Historical Setting: Jarrow, 794 C.E.
The Viking raid on Jarrow was swift and the tragedy was mostly on the Vikings’ side. All of the preparations for attack worked: the rocks across the river at the place of the tidal rise; the guards hidden in monk’s clothes; the swords and daggers sprinkled throughout Jarrow. Lindisfarne’s painful warning served Jarrow well. In the stillness of aftermath, Ousbert is in his glory, and by his very nature he is well rehearsed in glory. He rallies his men for a headcount. He stops the killing of the last of the captured Vikings, holding them back from the Halls of Valhalla, this time, because he has an earthly use for them.
These prisoners are bound and waiting with the beached longboats. Ousbert’s soldiers disarm the dead, collecting up the swords and shields, stripping the bodies of helmets and chains. Then the last living dregs of these marauders are set loose to dispose of the corpses at sea.
Even among these Christians ordained as holy monks, there are no bodies anointed and no prayers needed for these dead. The prayers are only of gratitude. The deaths are bleak and unforgiven. The survivors take the oars of their burdened boats and slip away into the deep. Ousbert glories.
Dear God, may my own prayer not begin with my usual gratitude because just now, the thanksgivings I hear around me, maybe rising for you to hear, seem to be about saving the treasures of the monastery and sending the dead Vikings away for burial at sea. I’m not grateful for a win for one side or the other. I’ve seen enough crucifixion, warring, marauding, angry spears and deaths at human hands to know violence is no different from any other plague or mishap, except that this hurt is by the hands of the very species that also suffers the grief of it — your own beloved humankinds. Guide us in your wide loving way, Amen.
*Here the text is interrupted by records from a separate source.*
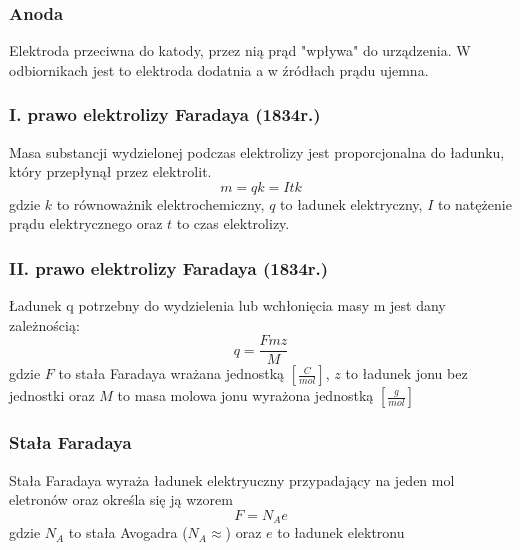 \documentclass[a4paper,12pts]{article}
\begin{document}
			\subsubsection{Anoda}
			Elektroda przeciwna do katody, przez nią prąd "wpływa" do urządzenia. W odbiornikach jest to elektroda dodatnia a w źródłach prądu ujemna.
			
			\subsubsection{I. prawo elektrolizy Faradaya (1834r.)}
			Masa substancji wydzielonej podczas elektrolizy jest proporcjonalna do ładunku, który przepłynął przez elektrolit.
			\begin{equation}
				m = qk = Itk
			\end{equation}
			gdzie $k$ to równoważnik elektrochemiczny, $q$ to ładunek elektryczny, $I$ to natężenie prądu elektrycznego oraz $t$ to czas elektrolizy.
			
			\subsubsection{II. prawo elektrolizy Faradaya (1834r.)}
			Ładunek q potrzebny do wydzielenia lub wchłonięcia masy m jest dany zależnością:
			\begin{equation}
				q = \frac{Fmz}{M}
			\end{equation}
			gdzie $F$ to stała Faradaya wrażana jednostką $\left[\frac{C}{mol}\right]$, $z$ to ładunek jonu bez jednostki oraz $M$ to masa molowa jonu wyrażona jednostką $\left[\frac{g}{mol}\right]$
			
			\subsubsection{Stała Faradaya}
			Stała Faradaya wyraża ładunek elektryuczny przypadający na jeden mol eletronów oraz określa się ją wzorem
			\begin{equation}
				F = N_A e
			\end{equation}
			gdzie $N_A$ to stała Avogadra ($N_A \approx $) oraz $e$ to ładunek elektronu		
	
	
	
	
	
\end{document}
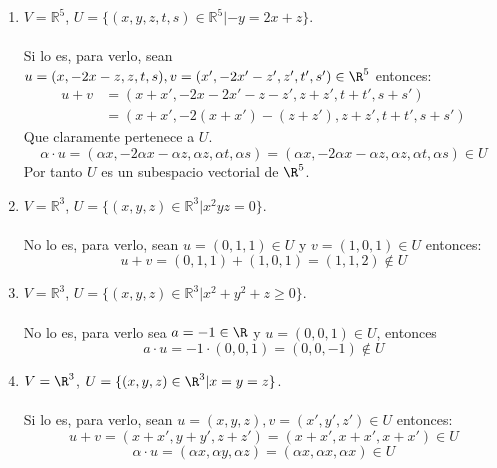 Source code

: \begin{ejercicio}
\begin{enumerate}[label=\alph*)]
		\item $V = \mathbb{R}^5$, $U = \{(x,y,z,t,s) \in \mathbb{R}^5 | -y = 2x + z\}$.
		      \\ \\Si lo es, para verlo, sean $u = (x, -2x-z, z, t, s), v = (x', -2x'-z', z', t', s') \in \R^5$ entonces:
		      \begin{align*}
			      u + v & = (x + x', -2x - 2x' - z - z', z + z', t + t', s + s') \\&= (x + x', -2(x + x') - (z + z'), z + z', t + t', s + s')
		      \end{align*}
		      Que claramente pertenece a $U$.
		      \begin{equation*}
			      \alpha \cdot u = (\alpha x, -2\alpha x - \alpha z, \alpha z, \alpha t, \alpha s) = (\alpha x, -2\alpha x - \alpha z, \alpha z, \alpha t, \alpha s) \in U
		      \end{equation*}
		      Por tanto $U$ es un subespacio vectorial de $\R^5$.
		\item $V = \mathbb{R}^3$, $U = \{(x,y,z) \in \mathbb{R}^3 | x^2 yz = 0\}$.
		      \\ \\No lo es, para verlo, sean $ u = (0,1,1) \in U $ y $ v = (1,0,1) \in U $ entonces:
		      \begin{equation*}
			      u + v = (0,1,1) + (1,0,1) = (1,1,2) \notin U
		      \end{equation*}
		\item $V = \mathbb{R}^3$, $U = \{(x,y,z) \in \mathbb{R}^3 | x^2 + y^2 + z \geq 0\}$.
		      \\ \\No lo es, para verlo sea $a = -1 \in \R$ y $u = (0,0,1) \in U$, entonces
		      \begin{equation*}
			      a \cdot u = -1 \cdot (0,0,1) = (0,0,-1) \notin U
		      \end{equation*}
		\item $V = \R^3$, $U = \{(x,y,z) \in \R^3 | x = y = z\}$.
		      \\ \\Si lo es, para verlo, sean $u = (x,y,z), v = (x',y',z') \in U$ entonces:
		      \begin{equation*}
			      u + v = (x + x', y + y', z + z') = (x + x', x + x', x + x') \in U
		      \end{equation*}
		      \begin{equation*}
			      \alpha \cdot u = (\alpha x, \alpha y, \alpha z) = (\alpha x, \alpha x, \alpha x) \in U
		      \end{equation*}

\end{enumerate}
\end{ejercicio}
It is still an intimate secret that God is the Creator and the love force that set the stars in place and moves the planets. God’s judgment lifts up the beauty, the life and the love; it does not diminish it with punitive measures. It isn’t the nature of an omniscient God to sort people into teams of righteous winners and wicked losers. In this euphoria of release from fear, the prayers rising thank God for the win. But in all the lifetimes and deaths I’ve known, God’s compassion doesn’t choose sides.